Rendered images with source text
------------------------------------------------

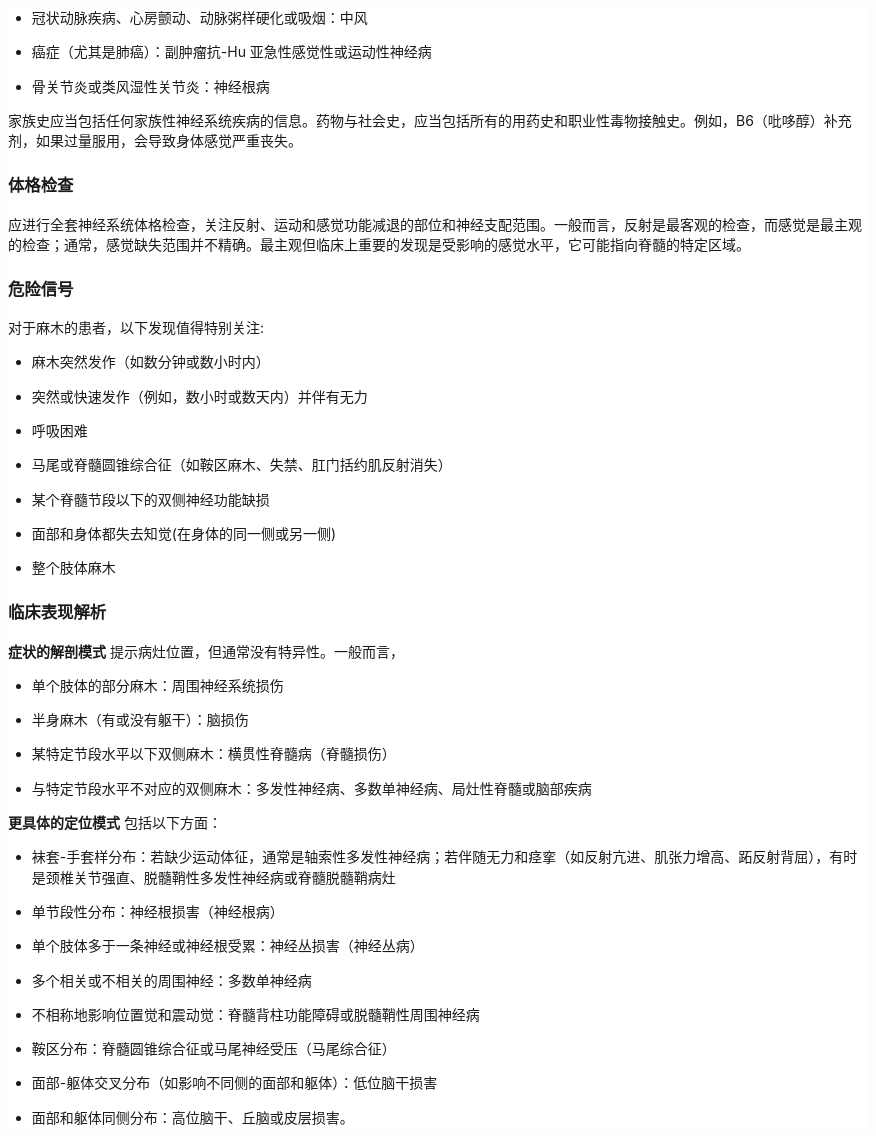 - 冠状动脉疾病、心房颤动、动脉粥样硬化或吸烟：中风

- 癌症（尤其是肺癌）：副肿瘤抗-Hu 亚急性感觉性或运动性神经病

- 骨关节炎或类风湿性关节炎：神经根病


家族史应当包括任何家族性神经系统疾病的信息。药物与社会史，应当包括所有的用药史和职业性毒物接触史。例如，B6（吡哆醇）补充剂，如果过量服用，会导致身体感觉严重丧失。

### 体格检查

应进行全套神经系统体格检查，关注反射、运动和感觉功能减退的部位和神经支配范围。一般而言，反射是最客观的检查，而感觉是最主观的检查；通常，感觉缺失范围并不精确。最主观但临床上重要的发现是受影响的感觉水平，它可能指向脊髓的特定区域。

### 危险信号

对于麻木的患者，以下发现值得特别关注:

- 麻木突然发作（如数分钟或数小时内）

- 突然或快速发作（例如，数小时或数天内）并伴有无力

- 呼吸困难

- 马尾或脊髓圆锥综合征（如鞍区麻木、失禁、肛门括约肌反射消失）

- 某个脊髓节段以下的双侧神经功能缺损

- 面部和身体都失去知觉(在身体的同一侧或另一侧)

- 整个肢体麻木


### 临床表现解析

**症状的解剖模式** 提示病灶位置，但通常没有特异性。一般而言，

- 单个肢体的部分麻木：周围神经系统损伤

- 半身麻木（有或没有躯干）：脑损伤

- 某特定节段水平以下双侧麻木：横贯性脊髓病（脊髓损伤）

- 与特定节段水平不对应的双侧麻木：多发性神经病、多数单神经病、局灶性脊髓或脑部疾病


**更具体的定位模式** 包括以下方面：

- 袜套-手套样分布：若缺少运动体征，通常是轴索性多发性神经病；若伴随无力和痉挛（如反射亢进、肌张力增高、跖反射背屈），有时是颈椎关节强直、脱髓鞘性多发性神经病或脊髓脱髓鞘病灶

- 单节段性分布：神经根损害（神经根病）

- 单个肢体多于一条神经或神经根受累：神经丛损害（神经丛病）

- 多个相关或不相关的周围神经：多数单神经病

- 不相称地影响位置觉和震动觉：脊髓背柱功能障碍或脱髓鞘性周围神经病

- 鞍区分布：脊髓圆锥综合征或马尾神经受压（马尾综合征）

- 面部-躯体交叉分布（如影响不同侧的面部和躯体）：低位脑干损害

- 面部和躯体同侧分布：高位脑干、丘脑或皮层损害。
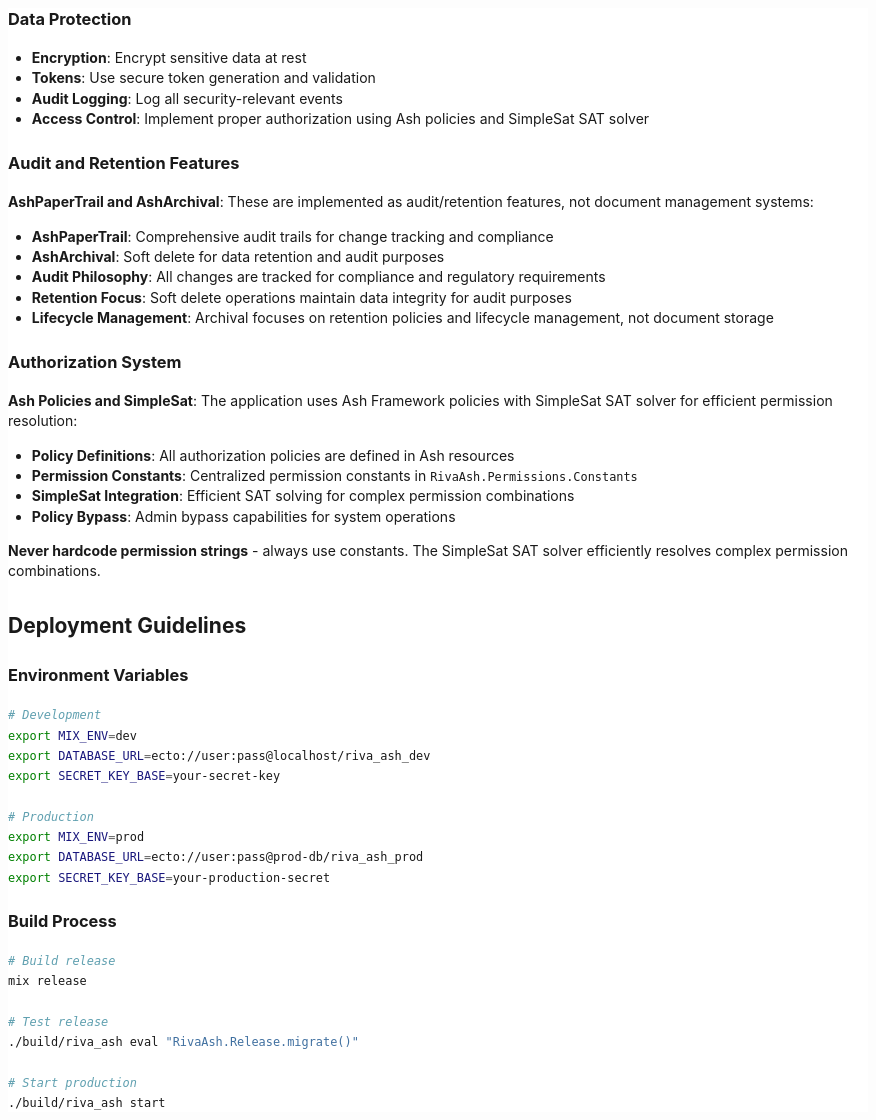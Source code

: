 ### Data Protection

- **Encryption**: Encrypt sensitive data at rest
- **Tokens**: Use secure token generation and validation
- **Audit Logging**: Log all security-relevant events
- **Access Control**: Implement proper authorization using Ash policies and SimpleSat SAT solver

### Audit and Retention Features

**AshPaperTrail and AshArchival**: These are implemented as audit/retention features, not document management systems:

- **AshPaperTrail**: Comprehensive audit trails for change tracking and compliance
- **AshArchival**: Soft delete for data retention and audit purposes
- **Audit Philosophy**: All changes are tracked for compliance and regulatory requirements
- **Retention Focus**: Soft delete operations maintain data integrity for audit purposes
- **Lifecycle Management**: Archival focuses on retention policies and lifecycle management, not document storage

### Authorization System

**Ash Policies and SimpleSat**: The application uses Ash Framework policies with SimpleSat SAT solver for efficient permission resolution:

- **Policy Definitions**: All authorization policies are defined in Ash resources
- **Permission Constants**: Centralized permission constants in `RivaAsh.Permissions.Constants`
- **SimpleSat Integration**: Efficient SAT solving for complex permission combinations
- **Policy Bypass**: Admin bypass capabilities for system operations

**Never hardcode permission strings** - always use constants. The SimpleSat SAT solver efficiently resolves complex permission combinations.

## Deployment Guidelines

### Environment Variables

```bash
# Development
export MIX_ENV=dev
export DATABASE_URL=ecto://user:pass@localhost/riva_ash_dev
export SECRET_KEY_BASE=your-secret-key

# Production
export MIX_ENV=prod
export DATABASE_URL=ecto://user:pass@prod-db/riva_ash_prod
export SECRET_KEY_BASE=your-production-secret
```

### Build Process

```bash
# Build release
mix release

# Test release
./build/riva_ash eval "RivaAsh.Release.migrate()"

# Start production
./build/riva_ash start
```
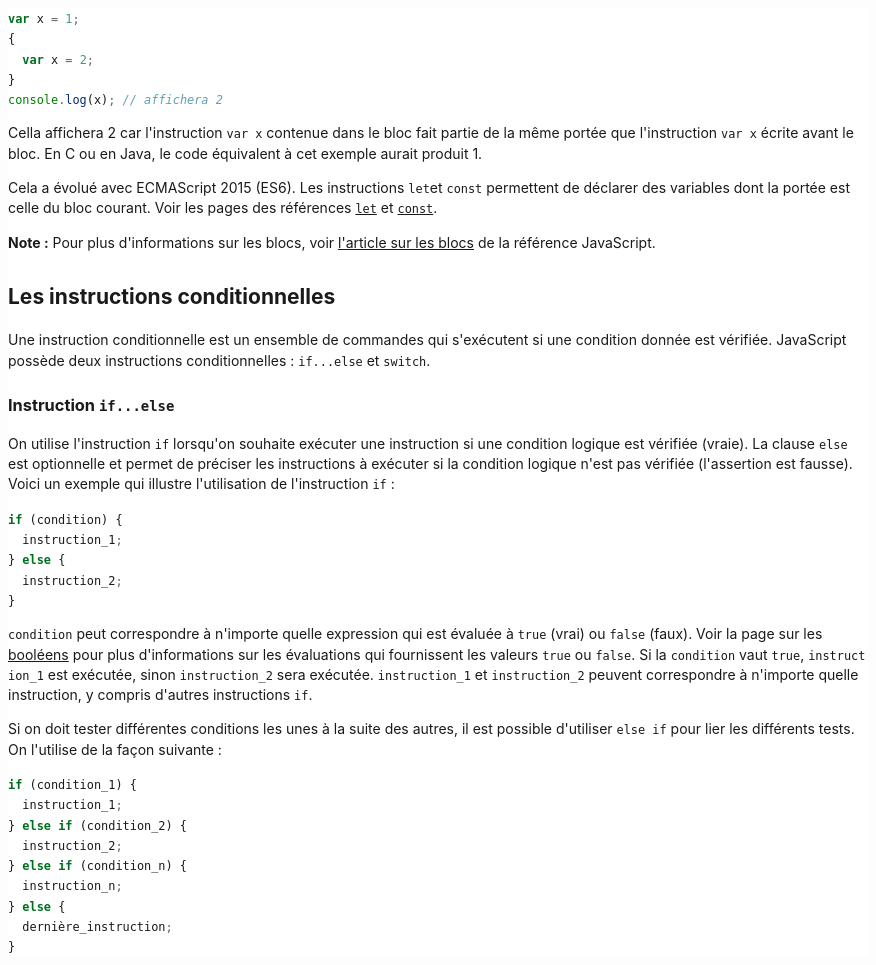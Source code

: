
```js
var x = 1;
{
  var x = 2;
}
console.log(x); // affichera 2
```

Cella affichera 2 car l'instruction `var x` contenue dans le bloc fait partie de la même portée que l'instruction `var x` écrite avant le bloc. En C ou en Java, le code équivalent à cet exemple aurait produit 1.

Cela a évolué avec ECMAScript 2015 (ES6). Les instructions `let`et `const` permettent de déclarer des variables dont la portée est celle du bloc courant. Voir les pages des références [`let`](https://developer.mozilla.org/fr/docs/Web/JavaScript/Reference/Instructions/let) et [`const`](https://developer.mozilla.org/fr/docs/Web/JavaScript/Reference/Instructions/const).

**Note :** Pour plus d'informations sur les blocs, voir [l'article sur les blocs](https://developer.mozilla.org/fr/docs/Web/JavaScript/Reference/Instructions/bloc) de la référence JavaScript.



## Les instructions conditionnelles

Une instruction conditionnelle est un ensemble de commandes qui s'exécutent si une condition donnée est vérifiée. JavaScript possède deux instructions conditionnelles : `if...else` et `switch`.



### Instruction `if...else`

On utilise l'instruction `if` lorsqu'on souhaite exécuter une instruction si une condition logique est vérifiée (vraie). La clause `else` est optionnelle et permet de préciser les instructions à exécuter si la condition logique n'est pas vérifiée (l'assertion est fausse). Voici un exemple qui illustre l'utilisation de l'instruction `if` :

```js
if (condition) {
  instruction_1;
} else {
  instruction_2;
}
```

`condition` peut correspondre à n'importe quelle expression qui est évaluée à `true` (vrai) ou `false` (faux). Voir la page sur les [booléens](https://developer.mozilla.org/fr/docs/Web/JavaScript/Reference/Objets_globaux/Boolean#Description) pour plus d'informations sur les évaluations qui fournissent les valeurs `true` ou `false`. Si la `condition` vaut `true`, `instruction_1` est exécutée, sinon `instruction_2` sera exécutée. `instruction_1` et `instruction_2` peuvent correspondre à n'importe quelle instruction, y compris d'autres instructions `if`.

Si on doit tester différentes conditions les unes à la suite des autres, il est possible d'utiliser `else if` pour lier les différents tests. On l'utilise de la façon suivante :

```js
if (condition_1) {
  instruction_1;
} else if (condition_2) {
  instruction_2;
} else if (condition_n) {
  instruction_n;
} else {
  dernière_instruction;
}
```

------------------------------------------------

**Work order**: Above are the entries. Copy exactly the part that opens with the line containing "- **Audit Logging**: Log" and closes with the line containing "### Authorization System", and no more.

**Answer to this task**:
- **Audit Logging**: Log all security-relevant events
- **Access Control**: Implement proper authorization using Ash policies and SimpleSat SAT solver

### Audit and Retention Features

**AshPaperTrail and AshArchival**: These are implemented as audit/retention features, not document management systems:

- **AshPaperTrail**: Comprehensive audit trails for change tracking and compliance
- **AshArchival**: Soft delete for data retention and audit purposes
- **Audit Philosophy**: All changes are tracked for compliance and regulatory requirements
- **Retention Focus**: Soft delete operations maintain data integrity for audit purposes
- **Lifecycle Management**: Archival focuses on retention policies and lifecycle management, not document storage

### Authorization System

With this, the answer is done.